The plight of women in Pakistan

Shivani Vyas, Staff Writer

Domestic violence, lack of education and childhood marriage: these scenarios seem extreme to American women but represent a way of life for those in Pakistan.

As early as 10, women are pressured to think about their future: marriage. Since in Pakistan fairness is considered beautiful, parents force their kids to stay inside so they don’t get tan. They use various cosmetics specifically made to make their skin fairer. They teach them to prioritize house skills such as cooking or cleaning before education. However, these are just the surface level situations. As they get older, they face far worse.

As an immigrant from Pakistan, Madiha Amir and her family witnessed many crimes against women. They have seen women being domestically abused and forced into marriage. Their own Aunt went through this.

She was only 17 when she got married to a middle class man while she was an upper class woman. At first it was all fine, but then he started to beat her because she birthed a daughter. Then he left both of them and her aunt needed to work in order to support herself and her child.

“My aunt started working in a salon and he hit her for working. My aunt never wanted a divorce because she didn’t want to get labeled because then no one would marry a divorce women’s daughter,” says Amir.

Amir’s aunt’s story was a very common lifestyle for women in Pakistan. Even their neighbor at the time used to get domestically abused. He wouldn’t let her work because he thought she was disrespecting him as a “man”. She used to sew clothes to afford her kids education and run the house.

“Her screams were so loud that when he hit her, we could hear it and the walls were made out of concrete. Whenever she came over to get the clothes to sew, we could see all the scars and bruises underneath her hijab,” says Hafsa Amir, a sophomore in high school and Madiha’s twin sister.

It wasn’t only the married women who were forced to obey men’s commands. A young girl who studied in a University did an innocent and a common thing of having a crush. When her family found out, they pulled her out of the University and arranged her marriage to a person twice her age.

“She ran away but then she got caught and the next thing you know, she got married,” says Faryal Amir, a junior in high school, Madiha’s older sister.

These entire situations seem so unfair and extreme; however, to women in Pakistan it seems so normal that some do not even question it.
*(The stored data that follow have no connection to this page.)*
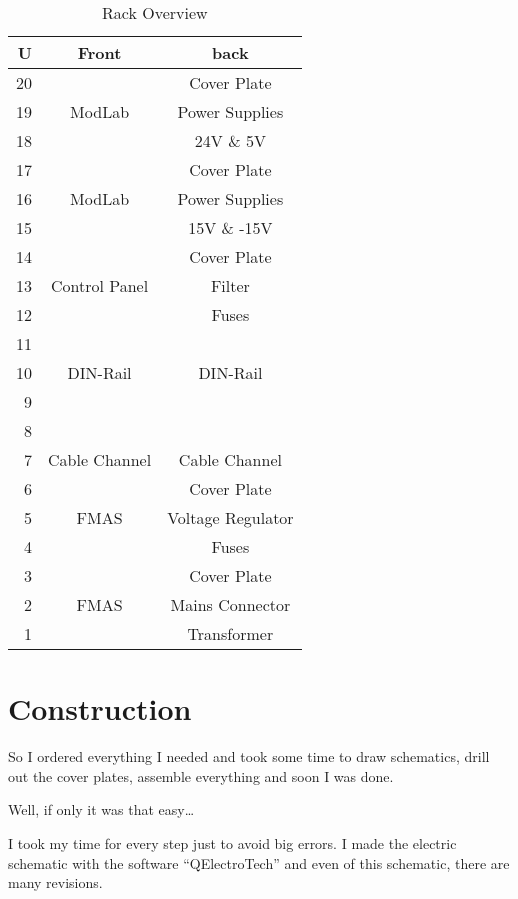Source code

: \begin{table}[H]
\centering
\begin{tabular}{|r|c|c|}
\hline
\textbf{U}	&	\textbf{Front}	&	\textbf{back}		\\ \hline \hline
20	&			&	Cover Plate		    \\ \cline{1-1}
19	&	ModLab	&	Power Supplies		    \\ \cline{1-1}
18	&			&	24V \& 5V		    \\ \hline
17	&			&	Cover Plate		    \\ \cline{1-1}
16	&	ModLab	&	Power Supplies	    \\ \cline{1-1}
15	&			&	15V \& -15V	        \\ \hline
14	&			&	Cover Plate         \\ \cline{1-1}
13	&	Control Panel	&	Filter		\\ \cline{1-1}
12	&			&	Fuses			        \\ \hline
11	&	    	&	            		\\ \cline{1-1}
10	&	DIN-Rail	&	DIN-Rail		\\ \cline{1-1}
9	&	        &                   	\\ \cline{1-1}
8   &           &                       \\ \cline{1-1}
7	&	Cable Channel	&	Cable Channel		\\ \hline
6	&			&	Cover Plate		    \\ \cline{1-1}
5	&	FMAS	&	Voltage Regulator   \\ \cline{1-1}
4	&			&	Fuses	        \\ \hline
3	&			&	Cover Plate		    \\ \cline{1-1}
2	&	FMAS	&	Mains Connector	    \\ \cline{1-1}
1	&			&	Transformer			    \\ \hline

\end{tabular}
\caption{Rack Overview}
\label{tab:Rack Overview}
\end{table}

\section{Construction}
So I ordered everything I needed and took some time to draw schematics, drill out the cover plates, assemble everything and soon I was done.

Well, if only it was that easy\dots

I took my time for every step just to avoid big errors. I made the electric schematic with the software ``QElectroTech'' and even of this schematic, there are many revisions. 

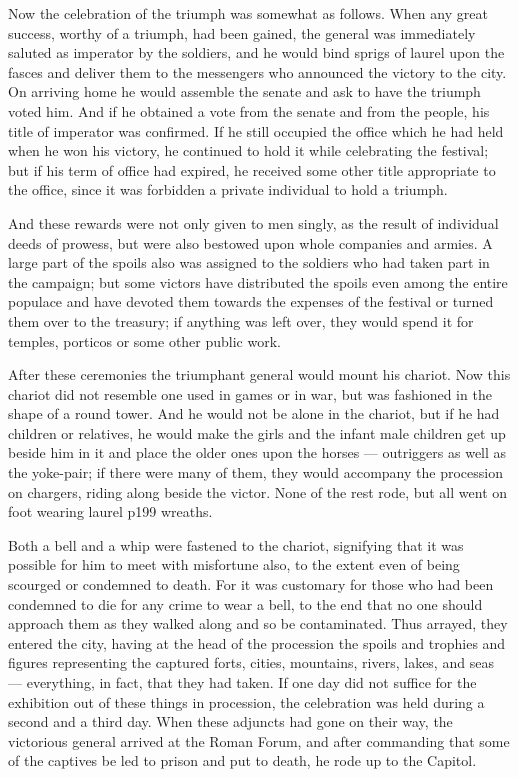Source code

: Now the celebration of the triumph was somewhat as follows. When any great success, worthy of a triumph, had been gained, the general was immediately saluted as imperator by the soldiers, and he would bind sprigs of laurel upon the fasces and deliver them to the messengers who announced the victory to the city. On arriving home he would assemble the senate and ask to have the triumph voted him. And if he obtained a vote from the senate and from the people, his title of imperator was confirmed. If he still occupied the office which he had held when he won his victory, he continued to hold it while celebrating the festival; but if his term of office had expired, he received some other title appropriate to the office, since it was forbidden a private individual to hold a triumph.

And these rewards were not only given to men singly, as the result of individual deeds of prowess, but were also bestowed upon whole companies and armies. A large part of the spoils also was assigned to the soldiers who had taken part in the campaign; but some victors have distributed the spoils even among the entire populace and have devoted them towards the expenses of the festival or turned them over to the treasury; if anything was left over, they would spend it for temples, porticos or some other public work.

After these ceremonies the triumphant general would mount his chariot. Now this chariot did not resemble one used in games or in war, but was fashioned in the shape of a round tower. And he would not be alone in the chariot, but if he had children or relatives, he would make the girls and the infant male children get up beside him in it and place the older ones upon the horses \texthebrew{—} outriggers as well as the yoke-pair; if there were many of them, they would accompany the procession on chargers, riding along beside the victor. None of the rest rode, but all went on foot wearing laurel p199 wreaths.

Both a bell and a whip were fastened to the chariot, signifying that it was possible for him to meet with misfortune also, to the extent even of being scourged or condemned to death. For it was customary for those who had been condemned to die for any crime to wear a bell, to the end that no one should approach them as they walked along and so be contaminated. Thus arrayed, they entered the city, having at the head of the procession the spoils and trophies and figures representing the captured forts, cities, mountains, rivers, lakes, and seas \texthebrew{—} everything, in fact, that they had taken. If one day did not suffice for the exhibition out of these things in procession, the celebration was held during a second and a third day. When these adjuncts had gone on their way, the victorious general arrived at the Roman Forum, and after commanding that some of the captives be led to prison and put to death, he rode up to the Capitol.

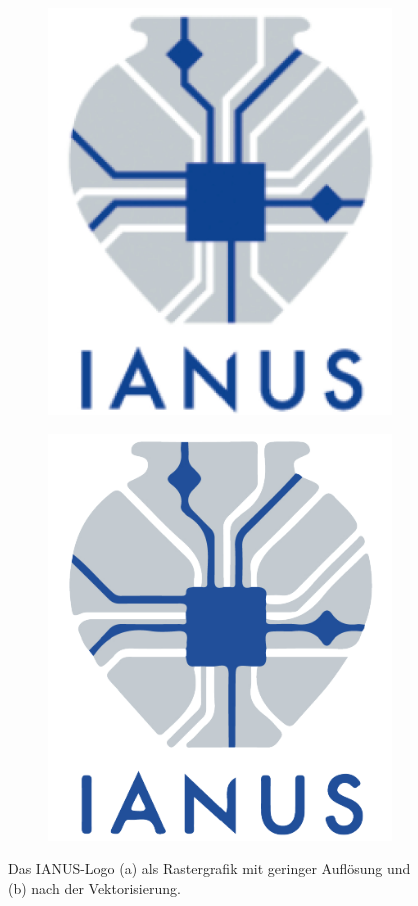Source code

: \begin{figure}
\centering
  \begin{subfigure}{.245\textwidth}
  \centering
  \includegraphics[width=.7\linewidth]{bilder/vektor_vektorisierungFlaechenA.pdf}
  \caption{}
\end{subfigure}%
\begin{subfigure}{.245\textwidth}
  \centering
  \includegraphics[width=.7\linewidth]{bilder/vektor_vektorisierungFlaechenB.pdf}
  \caption{}
\end{subfigure}
  \caption{Das IANUS-Logo (a) als Rastergrafik mit geringer Auflösung und (b) nach der Vektorisierung.}
	\label{abb:vektor_vektorisierungFlaechen}
\end{figure}
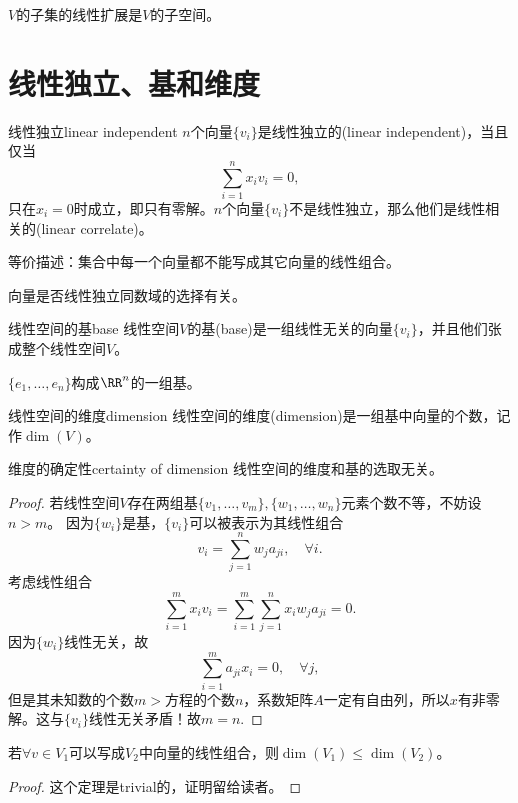 \begin{corollary}
	$V$的子集的线性扩展是$V$的子空间。
\end{corollary}

\section{线性独立、基和维度}
\begin{definition}{线性独立}{linear independent}
	$n$个向量$\{v_i\}$是线性独立的(linear independent)，当且仅当
	\[
		\sum_{i=1}^nx_iv_i=0,
	\]
	只在$x_i=0$时成立，即只有零解。$n$个向量$\{v_i\}$不是线性独立，那么他们是线性相关的(linear correlate)。
	
	等价描述：集合中每一个向量都不能写成其它向量的线性组合。
\end{definition}
\begin{remark}
	向量是否线性独立同数域的选择有关。
\end{remark}
\begin{definition}{线性空间的基}{base}
	线性空间$V$的基(base)是一组线性无关的向量$\{v_i\}$，并且他们张成整个线性空间$V$。
\end{definition}
\begin{example}
	{}{}
	$\{e_1,\ldots,e_n\}$构成$\RR^n$的一组基。
\end{example}
\begin{definition}{线性空间的维度}{dimension}
	线性空间的维度(dimension)是一组基中向量的个数，记作$\dim(V)$。
\end{definition}
\begin{theorem}{维度的确定性}{certainty of dimension}
	线性空间的维度和基的选取无关。
\end{theorem}
\begin{proof}
	若线性空间$V$存在两组基$\{v_1,\ldots,v_m\},\{w_1,\ldots,w_n\}$元素个数不等，不妨设$n>m$。
	因为$\{w_i\}$是基，$\{v_i\}$可以被表示为其线性组合
	\[
		v_i=\sum_{j=1}^nw_ja_{ji},\quad\forall i.
	\]
	考虑线性组合
	\[
		\sum_{i=1}^mx_iv_i=\sum_{i=1}^m\sum_{j=1}^nx_iw_ja_{ji}=0.
	\]
	因为$\{w_i\}$线性无关，故
	\[
		\sum_{i=1}^ma_{ji}x_i=0,\quad\forall j,
	\]
	但是其未知数的个数$m>$方程的个数$n$，系数矩阵$A$一定有自由列，所以$x$有非零解。这与$\{v_i\}$线性无关矛盾！故$m=n.$
\end{proof}

\begin{theorem}{}{}
	若$\forall v\in V_1$可以写成$V_2$中向量的线性组合，则$\dim(V_1)\leqslant\dim(V_2)$。
\end{theorem}

\begin{proof}
	这个定理是trivial的，证明留给读者。
\end{proof}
Others insult people who do not agree with them. A 19 year old came one-day home from her University and found out that today was her engagement to a person she has never seen before.

“When I told her that this should be her own choice, she said you sound American. She said that her father payed for her education and university so this is her way of paying him back by marrying whoever he chooses,” says Hafsa Amir.

“They don’t think of education as their right but they consider it as a privilege so they feel like they need to pay them back by obeying their parents’ wishes,” added Amir.

However, education is not the only right they have to fight for, human beings have a right to choose what they wear and how they wear it. Yet this basic right isn’t given to women in Pakistan. They have to wear whatever her husband or any male relative wants them to wear.

“Women are not binned to wear Hijabs but I their husband wants them to wear then Burkha they are forced to wear it. For some women, Burkha is a symbol for class,” says Faryal Amir.

But times are changing, and so is Pakistan. More women are now getting educated and joining work places that were dominated mostly by men. “More women are trying to be educational because Pakistan needed both women and men to work and be educated in order to fight poverty,” says Amir.

“The good thing is that now women are going more in the work fields. I see more female teachers than male. Working women are increasing,” says Amir.

Pakistan is getting better, but it is far from perfect yet. But as days are passing by, times are changing and slowly so will people’s beliefs about women. Women are now starting to realize their situation. They are fighting for their rights; not only in Pakistan but in the whole wide world. And as for men, they are starting to see a Woman’s potential and instead of suppressing it, some men are supporting it and even encouraging it. One step at a time and the world will be a better place.